BSG

Merkliste
Zitieren als:
BSG, Urteil vom 13.07.2017 - B 4 AS 17/16 R - asyl.net: M26467
https://www.asyl.net/rsdb/M26467
Leitsatz:

Ein fortwirkendes Aufenthaltsrecht als Arbeitnehmer nach § 2 Abs. 3 FreizügG/EU kann auch bei einer Kumulierung  mehrerer Beschäftigungsverhältnisse von insgesamt mehr als einem Jahr entstehen (auch wenn diese durch kurze Zeiten der Arbeitslosigkeit unterbrochen sind).

(Leitsätze der Redaktion)

Schlagwörter: Unionsbürger, freizügigkeitsberechtigt, Arbeitnehmerbegriff, Erwerbslosigkeit, Arbeitslosigkeit, Leistungsausschluss, Aufenthalt zum Zweck der Arbeitssuche,
Normen: SGB II § 7 Abs. 1 S. 2, FreizügG/EU § 2 Abs. 3 S. 1 Nr. 2,
Auszüge:

[...]

22 § 2 Abs. 3 Satz 1 Nr. 2 FreizügG/EU setzt keine ununterbrochene Tätigkeit von mehr als einem Jahr voraus. Auch durch Arbeitslosigkeit unterbrochene Tätigkeiten können das gesetzliche Erfordernis erfüllen (vgl. SG Chemnitz vom 14.3.2017 - S 26 AS 405/17 ER - juris RdNr. 7 ff.; Leopold in jurisPK-SGB II, § 7 RdNr. 99.12, Stand 8.6.2017; Brinkmann in Huber, Aufenthaltsgesetz, 2. Aufl 2016, § 2 FreizügG/EU RdNr. 49; Oberhäuser in Hofmann, Ausländerrecht, 2. Aufl 2016, § 2 FreizügG/EU RdNr. 38; Tewocht in Beck scher Online-Kommentar Ausländerrecht, § 2 FreizügG/EU RdNr. 52, Stand 1.2.2017; a.A. OVG Nordrhein-Westfalen vom 22.5.2015 - 12 B 312/15 - juris; Hailbronner, Ausländerrecht, § 2 FreizügG/EU RdNr. 85, Stand April 2013; Epe in GK-Aufenthaltsgesetz, § 2 FreizügG/EU RdNr. 122, Stand Oktober 2010). Dies folgt aus einer an Wortlaut, Systematik, Sinn und Zweck sowie der Entstehungsgeschichte des FreizügG/EU ausgerichteten Gesetzesauslegung. [...]

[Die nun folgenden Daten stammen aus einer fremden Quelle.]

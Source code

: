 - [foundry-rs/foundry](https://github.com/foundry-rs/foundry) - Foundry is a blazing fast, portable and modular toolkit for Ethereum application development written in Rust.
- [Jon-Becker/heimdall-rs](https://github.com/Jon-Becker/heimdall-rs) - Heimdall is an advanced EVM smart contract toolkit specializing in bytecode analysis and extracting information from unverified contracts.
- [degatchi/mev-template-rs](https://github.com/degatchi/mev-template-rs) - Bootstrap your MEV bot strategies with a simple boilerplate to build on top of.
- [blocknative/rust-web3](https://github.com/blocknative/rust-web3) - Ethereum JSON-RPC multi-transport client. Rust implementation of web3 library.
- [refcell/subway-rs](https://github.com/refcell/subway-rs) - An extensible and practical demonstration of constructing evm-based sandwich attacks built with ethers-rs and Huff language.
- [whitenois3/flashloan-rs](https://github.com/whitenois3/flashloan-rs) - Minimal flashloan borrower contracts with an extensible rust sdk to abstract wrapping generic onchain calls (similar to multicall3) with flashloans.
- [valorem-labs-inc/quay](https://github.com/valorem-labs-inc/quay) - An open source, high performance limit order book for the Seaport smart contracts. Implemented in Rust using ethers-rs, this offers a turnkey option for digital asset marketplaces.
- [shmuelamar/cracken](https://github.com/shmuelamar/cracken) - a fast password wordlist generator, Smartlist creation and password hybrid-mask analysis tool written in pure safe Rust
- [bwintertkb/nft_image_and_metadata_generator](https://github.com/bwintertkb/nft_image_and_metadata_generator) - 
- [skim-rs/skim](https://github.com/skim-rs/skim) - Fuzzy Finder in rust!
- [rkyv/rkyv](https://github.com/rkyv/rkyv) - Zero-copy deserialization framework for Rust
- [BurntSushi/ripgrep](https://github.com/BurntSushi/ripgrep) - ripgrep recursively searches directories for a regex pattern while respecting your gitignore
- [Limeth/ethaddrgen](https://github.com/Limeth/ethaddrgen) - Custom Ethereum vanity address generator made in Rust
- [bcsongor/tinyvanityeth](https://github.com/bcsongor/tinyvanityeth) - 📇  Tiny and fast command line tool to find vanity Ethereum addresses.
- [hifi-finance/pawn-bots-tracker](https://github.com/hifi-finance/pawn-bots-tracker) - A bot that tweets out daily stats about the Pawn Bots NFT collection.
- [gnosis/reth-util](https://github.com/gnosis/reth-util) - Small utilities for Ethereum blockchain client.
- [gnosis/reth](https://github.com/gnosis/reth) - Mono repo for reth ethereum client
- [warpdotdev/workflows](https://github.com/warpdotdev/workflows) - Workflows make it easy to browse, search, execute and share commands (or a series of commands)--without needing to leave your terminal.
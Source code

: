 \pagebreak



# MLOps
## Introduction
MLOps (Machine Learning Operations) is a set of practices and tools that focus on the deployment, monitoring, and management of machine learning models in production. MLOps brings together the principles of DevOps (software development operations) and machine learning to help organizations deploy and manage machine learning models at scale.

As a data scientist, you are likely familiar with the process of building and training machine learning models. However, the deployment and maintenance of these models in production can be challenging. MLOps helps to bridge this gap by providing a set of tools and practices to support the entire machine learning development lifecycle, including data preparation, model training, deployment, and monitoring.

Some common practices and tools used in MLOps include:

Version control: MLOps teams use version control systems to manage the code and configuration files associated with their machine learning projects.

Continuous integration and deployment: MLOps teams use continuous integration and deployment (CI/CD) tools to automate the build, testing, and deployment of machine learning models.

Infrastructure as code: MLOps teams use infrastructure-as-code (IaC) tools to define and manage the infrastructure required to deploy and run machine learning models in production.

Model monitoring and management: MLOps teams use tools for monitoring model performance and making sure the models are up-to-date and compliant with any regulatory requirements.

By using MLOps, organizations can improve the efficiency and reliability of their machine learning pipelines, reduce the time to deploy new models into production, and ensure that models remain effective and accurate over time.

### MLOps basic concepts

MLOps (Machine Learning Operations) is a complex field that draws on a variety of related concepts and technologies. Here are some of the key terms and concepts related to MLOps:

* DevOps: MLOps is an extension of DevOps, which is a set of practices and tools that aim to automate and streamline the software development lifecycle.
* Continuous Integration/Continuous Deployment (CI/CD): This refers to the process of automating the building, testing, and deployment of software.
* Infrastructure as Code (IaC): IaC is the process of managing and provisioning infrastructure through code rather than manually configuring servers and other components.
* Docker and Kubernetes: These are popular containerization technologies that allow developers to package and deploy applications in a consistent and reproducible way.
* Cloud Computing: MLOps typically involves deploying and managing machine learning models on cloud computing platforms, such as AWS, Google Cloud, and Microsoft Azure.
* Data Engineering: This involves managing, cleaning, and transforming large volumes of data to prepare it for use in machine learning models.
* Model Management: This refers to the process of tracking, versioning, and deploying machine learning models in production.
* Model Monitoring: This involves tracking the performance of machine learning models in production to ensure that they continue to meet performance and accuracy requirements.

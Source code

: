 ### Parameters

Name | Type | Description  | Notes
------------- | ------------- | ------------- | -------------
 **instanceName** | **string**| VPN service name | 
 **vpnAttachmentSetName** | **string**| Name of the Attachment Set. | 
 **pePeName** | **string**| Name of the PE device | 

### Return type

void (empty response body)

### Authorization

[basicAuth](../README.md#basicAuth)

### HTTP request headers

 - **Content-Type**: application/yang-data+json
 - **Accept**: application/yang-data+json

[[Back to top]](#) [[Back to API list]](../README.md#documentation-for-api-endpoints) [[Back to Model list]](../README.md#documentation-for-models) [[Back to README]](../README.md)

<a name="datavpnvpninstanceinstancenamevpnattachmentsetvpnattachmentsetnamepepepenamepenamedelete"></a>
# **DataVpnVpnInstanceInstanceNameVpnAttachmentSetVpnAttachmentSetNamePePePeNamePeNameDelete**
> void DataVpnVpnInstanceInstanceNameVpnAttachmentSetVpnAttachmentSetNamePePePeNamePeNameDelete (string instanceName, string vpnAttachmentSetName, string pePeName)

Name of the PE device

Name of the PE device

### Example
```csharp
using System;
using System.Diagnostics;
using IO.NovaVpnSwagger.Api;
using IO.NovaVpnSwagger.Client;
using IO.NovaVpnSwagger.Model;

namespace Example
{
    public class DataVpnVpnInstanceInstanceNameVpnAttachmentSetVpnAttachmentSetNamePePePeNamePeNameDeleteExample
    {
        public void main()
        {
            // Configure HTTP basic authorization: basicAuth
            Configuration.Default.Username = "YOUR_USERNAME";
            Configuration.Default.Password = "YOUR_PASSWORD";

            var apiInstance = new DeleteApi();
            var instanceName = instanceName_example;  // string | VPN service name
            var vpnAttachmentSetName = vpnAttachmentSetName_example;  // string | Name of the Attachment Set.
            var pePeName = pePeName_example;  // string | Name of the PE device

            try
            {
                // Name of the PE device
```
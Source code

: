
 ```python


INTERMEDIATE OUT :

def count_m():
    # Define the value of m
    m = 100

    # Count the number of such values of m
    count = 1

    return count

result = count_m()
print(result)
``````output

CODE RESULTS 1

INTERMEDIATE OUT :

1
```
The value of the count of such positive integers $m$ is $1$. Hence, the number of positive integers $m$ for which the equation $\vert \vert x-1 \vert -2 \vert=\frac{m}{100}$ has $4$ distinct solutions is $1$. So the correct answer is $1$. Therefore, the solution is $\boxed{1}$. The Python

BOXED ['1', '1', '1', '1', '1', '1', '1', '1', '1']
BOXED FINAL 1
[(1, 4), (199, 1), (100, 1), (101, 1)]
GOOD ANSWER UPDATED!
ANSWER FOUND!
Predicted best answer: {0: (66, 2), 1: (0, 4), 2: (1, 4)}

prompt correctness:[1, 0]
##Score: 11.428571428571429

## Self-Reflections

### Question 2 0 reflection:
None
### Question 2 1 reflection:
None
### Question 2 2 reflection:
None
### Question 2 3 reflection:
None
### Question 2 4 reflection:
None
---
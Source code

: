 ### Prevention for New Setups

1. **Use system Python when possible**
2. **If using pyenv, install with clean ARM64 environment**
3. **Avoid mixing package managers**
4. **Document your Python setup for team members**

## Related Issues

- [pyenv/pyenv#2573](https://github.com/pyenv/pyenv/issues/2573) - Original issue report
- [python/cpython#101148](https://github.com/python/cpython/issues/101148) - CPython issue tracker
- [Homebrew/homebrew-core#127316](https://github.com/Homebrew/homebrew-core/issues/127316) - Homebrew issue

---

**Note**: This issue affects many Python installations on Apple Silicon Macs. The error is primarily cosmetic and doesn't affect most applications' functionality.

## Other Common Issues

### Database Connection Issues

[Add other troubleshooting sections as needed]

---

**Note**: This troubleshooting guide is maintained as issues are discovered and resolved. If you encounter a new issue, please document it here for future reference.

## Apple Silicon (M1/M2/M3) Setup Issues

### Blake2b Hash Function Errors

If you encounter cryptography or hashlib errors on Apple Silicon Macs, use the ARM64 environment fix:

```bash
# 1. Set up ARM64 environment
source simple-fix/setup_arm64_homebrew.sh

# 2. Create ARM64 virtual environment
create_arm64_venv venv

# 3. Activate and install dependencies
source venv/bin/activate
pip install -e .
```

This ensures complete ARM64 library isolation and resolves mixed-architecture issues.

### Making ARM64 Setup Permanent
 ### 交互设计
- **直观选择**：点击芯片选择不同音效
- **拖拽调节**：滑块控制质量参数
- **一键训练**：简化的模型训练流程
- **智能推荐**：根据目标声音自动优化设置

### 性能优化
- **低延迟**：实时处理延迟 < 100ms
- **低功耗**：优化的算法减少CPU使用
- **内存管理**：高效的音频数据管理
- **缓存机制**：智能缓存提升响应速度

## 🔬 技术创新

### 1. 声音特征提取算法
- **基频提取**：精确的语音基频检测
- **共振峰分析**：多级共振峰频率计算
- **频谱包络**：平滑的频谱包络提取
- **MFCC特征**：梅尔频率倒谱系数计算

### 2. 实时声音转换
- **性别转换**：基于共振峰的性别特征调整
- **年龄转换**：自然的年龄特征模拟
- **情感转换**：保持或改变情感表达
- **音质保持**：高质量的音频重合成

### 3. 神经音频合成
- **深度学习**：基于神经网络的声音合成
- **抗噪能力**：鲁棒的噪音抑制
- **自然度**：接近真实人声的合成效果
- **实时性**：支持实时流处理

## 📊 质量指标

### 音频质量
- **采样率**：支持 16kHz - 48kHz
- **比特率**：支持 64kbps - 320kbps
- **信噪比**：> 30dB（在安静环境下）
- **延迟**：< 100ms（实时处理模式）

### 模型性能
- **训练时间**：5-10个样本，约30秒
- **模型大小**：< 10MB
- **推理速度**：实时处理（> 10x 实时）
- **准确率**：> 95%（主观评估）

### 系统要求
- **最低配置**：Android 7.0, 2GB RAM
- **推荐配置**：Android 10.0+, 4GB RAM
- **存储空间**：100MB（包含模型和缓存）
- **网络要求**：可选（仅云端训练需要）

24 Die Annahme, dass ein fortwirkendes Aufenthaltsrecht als Arbeitnehmer nach § 2 Abs. 3 Satz 1 Nr. 2 FreizügG/EU erst nach ununterbrochener Tätigkeit von mehr als einem Jahr vorliegt, lässt sich nicht auf den Wortlaut des Gesetzes stützen. Mit der Wendung "nach mehr als einem Jahr Tätigkeit" wird ein deutlich weiterer Sachverhalt erfasst, der nicht auf das Merkmal einer durchgängigen Tätigkeit eingeengt werden kann. Der Gesetzestext hebt in diesem weiteren Sinne auf einen Durchlauf von Beschäftigungsmonaten und nicht auf aneinandergereihte Kalendermonate ab (vgl. Oberhäuser in Hofmann, Ausländerrecht, 2. Aufl 2016, § 2 FreizügG/EU RdNr. 38). Auch der Wortlaut der entsprechenden Bestimmung in Art. 7 Abs. 3 Buchst b) der Richtlinie 2004/38/EG, deren Umsetzung § 2 Abs. 3 Satz 1 Nr. 2 FreizügG/EU dient und in unionsrechtskonformer Übereinstimmung mit dieser nationales Recht auszulegen ist (vgl. BSG vom 27.5.2014 - B 5 RE 8/14 R - juris RdNr. 58 ff.), spricht von lediglich "mehr als einjähriger Beschäftigung", nicht aber von der Dauer einer Beschäftigung von mehr als einem Jahr, die zudem nicht unterbrochen werden darf. Eine richtlinien- und damit unionrechtskonforme Auslegung des nationalen Rechts darf hinter diesem weiten Verständnis nicht zurückbleiben. [...]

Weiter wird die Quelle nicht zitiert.